* [Activity]:
Exactly retype the lines from the top of the data through the line containing "## a library, not a lexer generator", leaving out every picture.

----- Records for this task

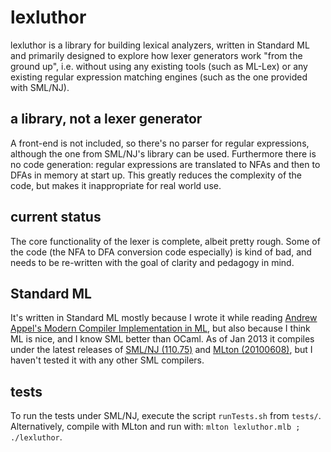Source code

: # lexluthor

lexluthor is a library for building lexical analyzers, written in
Standard ML and primarily designed to explore how lexer generators
work "from the ground up", i.e. without using any existing tools (such
as ML-Lex) or any existing regular expression matching engines (such
as the one provided with SML/NJ).

## a library, not a lexer generator

A front-end is not included, so there's no parser for regular
expressions, although the one from SML/NJ's library can be
used. Furthermore there is no code generation: regular expressions are
translated to NFAs and then to DFAs in memory at start up. This
greatly reduces the complexity of the code, but makes it inappropriate
for real world use.

## current status

The core functionality of the lexer is complete, albeit pretty
rough. Some of the code (the NFA to DFA conversion code especially) is
kind of bad, and needs to be re-written with the goal of clarity and
pedagogy in mind.

## Standard ML

It's written in Standard ML mostly because I wrote it while reading
[Andrew Appel's Modern Compiler Implementation in ML][0], but also
because I think ML is nice, and I know SML better than OCaml. As of
Jan 2013 it compiles under the latest releases of [SML/NJ \(110.75\)][1]
and [MLton \(20100608\)][2], but I haven't tested it with any other SML
compilers.

## tests

To run the tests under SML/NJ, execute the script `runTests.sh` from
`tests/`. Alternatively, compile with MLton and run with: `mlton
lexluthor.mlb ; ./lexluthor`.

[0]: http://www.cs.princeton.edu/~appel/modern/ml/ "Modern Compiler Implementation in ML"
[1]: http://www.smlnj.org/dist/working/110.75/index.html "latest SML/NJ"
[2]: http://mlton.org/Release20100608 "latest MLton"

----------

* [Written reply]:
Source code

: # lexluthor

lexluthor is a library for building lexical analyzers, written in
Standard ML and primarily designed to explore how lexer generators
work "from the ground up", i.e. without using any existing tools (such
as ML-Lex) or any existing regular expression matching engines (such
as the one provided with SML/NJ).

## a library, not a lexer generator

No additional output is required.